▶ Action item: Where does the word "booleanableResult" occur in the entries below? Copy every line that has it.

*-*-*

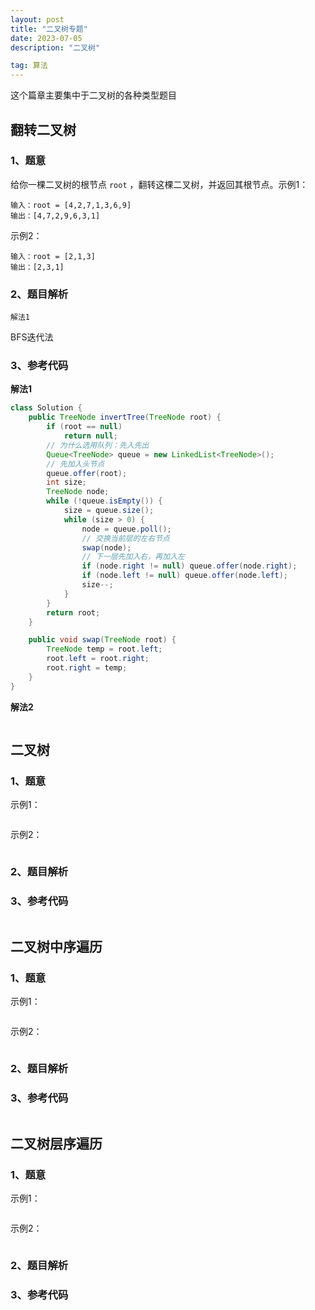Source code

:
 ```yaml
---
layout: post
title: "二叉树专题"
date: 2023-07-05
description: "二叉树"

tag: 算法
---  
```


这个篇章主要集中于二叉树的各种类型题目

## 翻转二叉树

### 1、题意

给你一棵二叉树的根节点 `root` ，翻转这棵二叉树，并返回其根节点。示例1：

```
输入：root = [4,2,7,1,3,6,9]
输出：[4,7,2,9,6,3,1]
```

示例2：

```
输入：root = [2,1,3]
输出：[2,3,1]
```

### 2、题目解析

``解法1``

BFS迭代法

### 3、参考代码

**解法1**

```java
class Solution {
    public TreeNode invertTree(TreeNode root) {
        if (root == null) 
            return null;
        // 为什么选用队列：先入先出
        Queue<TreeNode> queue = new LinkedList<TreeNode>();
        // 先加入头节点
        queue.offer(root);
        int size;
        TreeNode node;
        while (!queue.isEmpty()) {
            size = queue.size();
            while (size > 0) {
                node = queue.poll();
                // 交换当前层的左右节点
                swap(node);
                // 下一层先加入右，再加入左
                if (node.right != null) queue.offer(node.right);
                if (node.left != null) queue.offer(node.left);
                size--;
            }
        }
        return root;
    }

    public void swap(TreeNode root) {
        TreeNode temp = root.left;
        root.left = root.right;
        root.right = temp;
    }
}
```

**解法2**

```java

```

## 二叉树

### 1、题意

示例1：

```

```

示例2：

```

```

### 2、题目解析



### 3、参考代码

```java

```

## 二叉树中序遍历

### 1、题意

示例1：

```

```

示例2：

```

```

### 2、题目解析



### 3、参考代码



```java

```

## 二叉树层序遍历

### 1、题意



示例1：

```

```

示例2：

```

```

### 2、题目解析



### 3、参考代码

```java

```





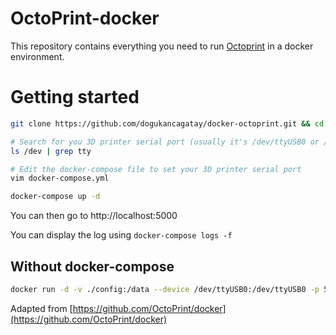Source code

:# OctoPrint-docker

This repository contains everything you need to run [Octoprint](https://github.com/foosel/OctoPrint) in a docker environment.

# Getting started

```bash
git clone https://github.com/dogukancagatay/docker-octoprint.git && cd docker-octoprint

# Search for you 3D printer serial port (usually it's /dev/ttyUSB0 or /dev/ttyACM0)
ls /dev | grep tty

# Edit the docker-compose file to set your 3D printer serial port
vim docker-compose.yml

docker-compose up -d
```

You can then go to http://localhost:5000

You can display the log using `docker-compose logs -f`

## Without docker-compose
```bash
docker run -d -v ./config:/data --device /dev/ttyUSB0:/dev/ttyUSB0 -p 5000:5000 --name octoprint dcagatay/octoprint:latest
```

Adapted from [https://github.com/OctoPrint/docker](https://github.com/OctoPrint/docker)
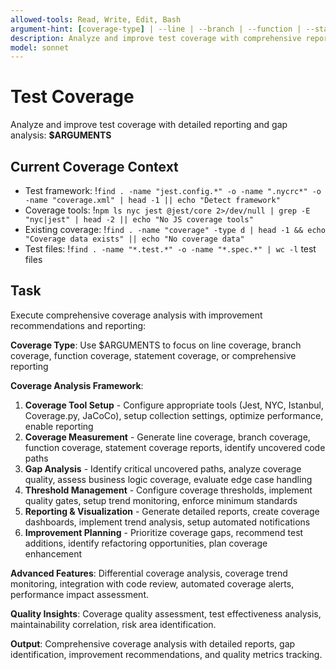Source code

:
 ```yaml
---
allowed-tools: Read, Write, Edit, Bash
argument-hint: [coverage-type] | --line | --branch | --function | --statement | --report
description: Analyze and improve test coverage with comprehensive reporting and gap identification
model: sonnet
---
```


# Test Coverage

Analyze and improve test coverage with detailed reporting and gap analysis: **$ARGUMENTS**

## Current Coverage Context

- Test framework: !`find . -name "jest.config.*" -o -name ".nycrc*" -o -name "coverage.xml" | head -1 || echo "Detect framework"`
- Coverage tools: !`npm ls nyc jest @jest/core 2>/dev/null | grep -E "nyc|jest" | head -2 || echo "No JS coverage tools"`
- Existing coverage: !`find . -name "coverage" -type d | head -1 && echo "Coverage data exists" || echo "No coverage data"`
- Test files: !`find . -name "*.test.*" -o -name "*.spec.*" | wc -l` test files

## Task

Execute comprehensive coverage analysis with improvement recommendations and reporting:

**Coverage Type**: Use $ARGUMENTS to focus on line coverage, branch coverage, function coverage, statement coverage, or comprehensive reporting

**Coverage Analysis Framework**:
1. **Coverage Tool Setup** - Configure appropriate tools (Jest, NYC, Istanbul, Coverage.py, JaCoCo), setup collection settings, optimize performance, enable reporting
2. **Coverage Measurement** - Generate line coverage, branch coverage, function coverage, statement coverage reports, identify uncovered code paths
3. **Gap Analysis** - Identify critical uncovered paths, analyze coverage quality, assess business logic coverage, evaluate edge case handling
4. **Threshold Management** - Configure coverage thresholds, implement quality gates, setup trend monitoring, enforce minimum standards
5. **Reporting & Visualization** - Generate detailed reports, create coverage dashboards, implement trend analysis, setup automated notifications
6. **Improvement Planning** - Prioritize coverage gaps, recommend test additions, identify refactoring opportunities, plan coverage enhancement

**Advanced Features**: Differential coverage analysis, coverage trend monitoring, integration with code review, automated coverage alerts, performance impact assessment.

**Quality Insights**: Coverage quality assessment, test effectiveness analysis, maintainability correlation, risk area identification.

**Output**: Comprehensive coverage analysis with detailed reports, gap identification, improvement recommendations, and quality metrics tracking.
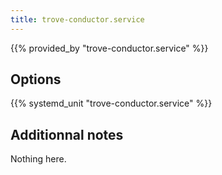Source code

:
 ```yaml
---
title: trove-conductor.service
---
```


{{% provided_by "trove-conductor.service" %}}

## Options

{{% systemd_unit "trove-conductor.service" %}}

## Additionnal notes

Nothing here.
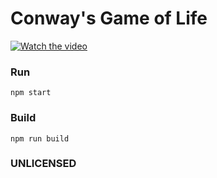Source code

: # Conway's Game of Life

[![Watch the video](https://d2d85d7istsacb.cloudfront.net/gol-screenshot.gif)](https://www.youtube.com/watch?v=1U7CqQjOdFc)

### Run
```
npm start
```

### Build
```
npm run build
```


### UNLICENSED
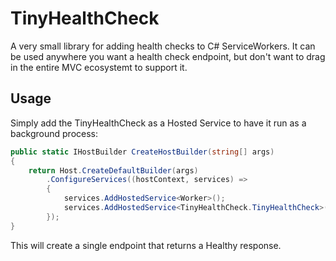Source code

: # TinyHealthCheck
A very small library for adding health checks to C# ServiceWorkers. It can be used anywhere you want a health check endpoint, but
don't want to drag in the entire MVC ecosystemt to support it.

## Usage
Simply add the TinyHealthCheck as a Hosted Service to have it run as a background process:
```csharp
public static IHostBuilder CreateHostBuilder(string[] args)
{
    return Host.CreateDefaultBuilder(args)
        .ConfigureServices((hostContext, services) =>
        {
            services.AddHostedService<Worker>();
            services.AddHostedService<TinyHealthCheck.TinyHealthCheck>();
        });
}
```

This will create a single endpoint that returns a Healthy response.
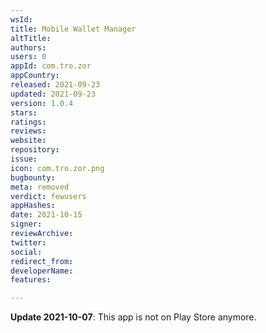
```yaml
---
wsId: 
title: Mobile Wallet Manager
altTitle: 
authors: 
users: 0
appId: com.tro.zor
appCountry: 
released: 2021-09-23
updated: 2021-09-23
version: 1.0.4
stars: 
ratings: 
reviews: 
website: 
repository: 
issue: 
icon: com.tro.zor.png
bugbounty: 
meta: removed
verdict: fewusers
appHashes: 
date: 2021-10-15
signer: 
reviewArchive: 
twitter: 
social: 
redirect_from: 
developerName: 
features: 

---
```


**Update 2021-10-07**: This app is not on Play Store anymore.
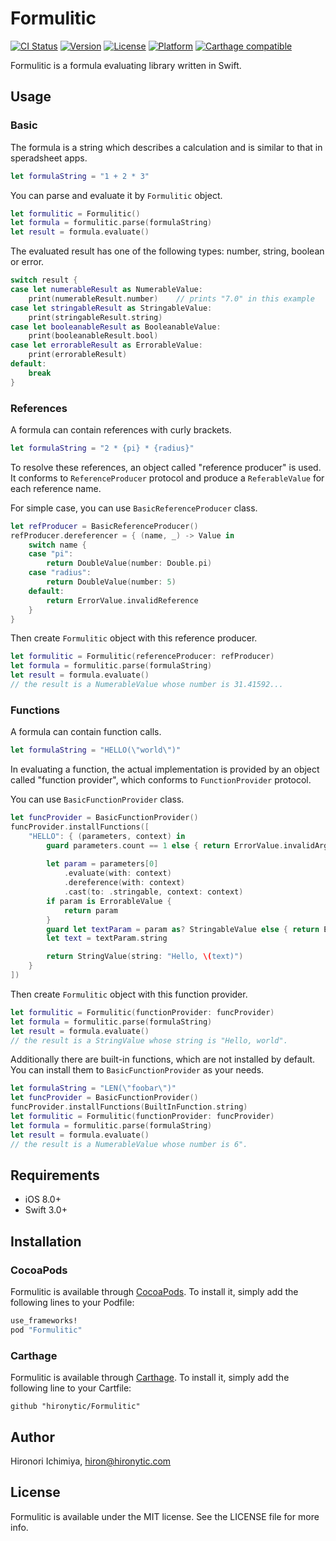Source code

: # Formulitic

[![CI Status](http://img.shields.io/travis/hironytic/Formulitic.svg?style=flat)](https://travis-ci.org/hironytic/Formulitic)
[![Version](https://img.shields.io/cocoapods/v/Formulitic.svg?style=flat)](http://cocoapods.org/pods/Formulitic)
[![License](https://img.shields.io/cocoapods/l/Formulitic.svg?style=flat)](http://cocoapods.org/pods/Formulitic)
[![Platform](https://img.shields.io/cocoapods/p/Formulitic.svg?style=flat)](http://cocoapods.org/pods/Formulitic)
[![Carthage compatible](https://img.shields.io/badge/Carthage-compatible-4BC51D.svg?style=flat)](https://github.com/Carthage/Carthage)

Formulitic is a formula evaluating library written in Swift.

## Usage

### Basic

The formula is a string which describes a calculation and is similar to that in speradsheet apps.

```swift
let formulaString = "1 + 2 * 3"
```

You can parse and evaluate it by `Formulitic` object.

```swift
let formulitic = Formulitic()
let formula = formulitic.parse(formulaString)
let result = formula.evaluate()
```

The evaluated result has one of the following types: number, string, boolean or error.

```swift
switch result {
case let numerableResult as NumerableValue:
    print(numerableResult.number)    // prints "7.0" in this example
case let stringableResult as StringableValue:
    print(stringableResult.string)
case let booleanableResult as BooleanableValue:
    print(booleanableResult.bool)
case let errorableResult as ErrorableValue:
    print(errorableResult)
default:
    break
}
```

### References

A formula can contain references with curly brackets.

```swift
let formulaString = "2 * {pi} * {radius}"
```

To resolve these references, an object called "reference producer" is used.
It conforms to `ReferenceProducer` protocol and produce a `ReferableValue` for each  reference name.

For simple case, you can use `BasicReferenceProducer` class.

```swift
let refProducer = BasicReferenceProducer()
refProducer.dereferencer = { (name, _) -> Value in
    switch name {
    case "pi":
        return DoubleValue(number: Double.pi)
    case "radius":
        return DoubleValue(number: 5)
    default:
        return ErrorValue.invalidReference
    }
}
```

Then create `Formulitic` object with this reference producer.

```swift
let formulitic = Formulitic(referenceProducer: refProducer)
let formula = formulitic.parse(formulaString)
let result = formula.evaluate()
// the result is a NumerableValue whose number is 31.41592...
```

### Functions

A formula can contain function calls.

```swift
let formulaString = "HELLO(\"world\")"
```

In evaluating a function, the actual implementation is provided by an object called "function provider", which conforms to `FunctionProvider` protocol.

You can use `BasicFunctionProvider` class. 

```swift
let funcProvider = BasicFunctionProvider()
funcProvider.installFunctions([
    "HELLO": { (parameters, context) in
        guard parameters.count == 1 else { return ErrorValue.invalidArgumentCount }
        
        let param = parameters[0]
            .evaluate(with: context)
            .dereference(with: context)
            .cast(to: .stringable, context: context)
        if param is ErrorableValue {
            return param
        }
        guard let textParam = param as? StringableValue else { return ErrorValue.generic }
        let text = textParam.string

        return StringValue(string: "Hello, \(text)")
    }
])
```

Then create `Formulitic` object with this function provider.

```swift
let formulitic = Formulitic(functionProvider: funcProvider)
let formula = formulitic.parse(formulaString)
let result = formula.evaluate()
// the result is a StringValue whose string is "Hello, world".
```

Additionally there are built-in functions, which are not installed by default.
You can install them to `BasicFunctionProvider` as your needs.

```swift
let formulaString = "LEN(\"foobar\")"
let funcProvider = BasicFunctionProvider()
funcProvider.installFunctions(BuiltInFunction.string)
let formulitic = Formulitic(functionProvider: funcProvider)
let formula = formulitic.parse(formulaString)
let result = formula.evaluate()
// the result is a NumerableValue whose number is 6".
```

<!-- For more informations, please see ... -->


## Requirements

- iOS 8.0+
- Swift 3.0+

## Installation

### CocoaPods

Formulitic is available through [CocoaPods](http://cocoapods.org).
To install it, simply add the following lines to your Podfile:

```ruby
use_frameworks!
pod "Formulitic"
```

### Carthage

Formulitic is available through [Carthage](https://github.com/Carthage/Carthage).
To install it, simply add the following line to your Cartfile:

```
github "hironytic/Formulitic"
```

## Author

Hironori Ichimiya, hiron@hironytic.com

## License

Formulitic is available under the MIT license. See the LICENSE file for more info.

*-*-*

▶ Your response:
case let booleanableResult as BooleanableValue:
    print(booleanableResult.bool)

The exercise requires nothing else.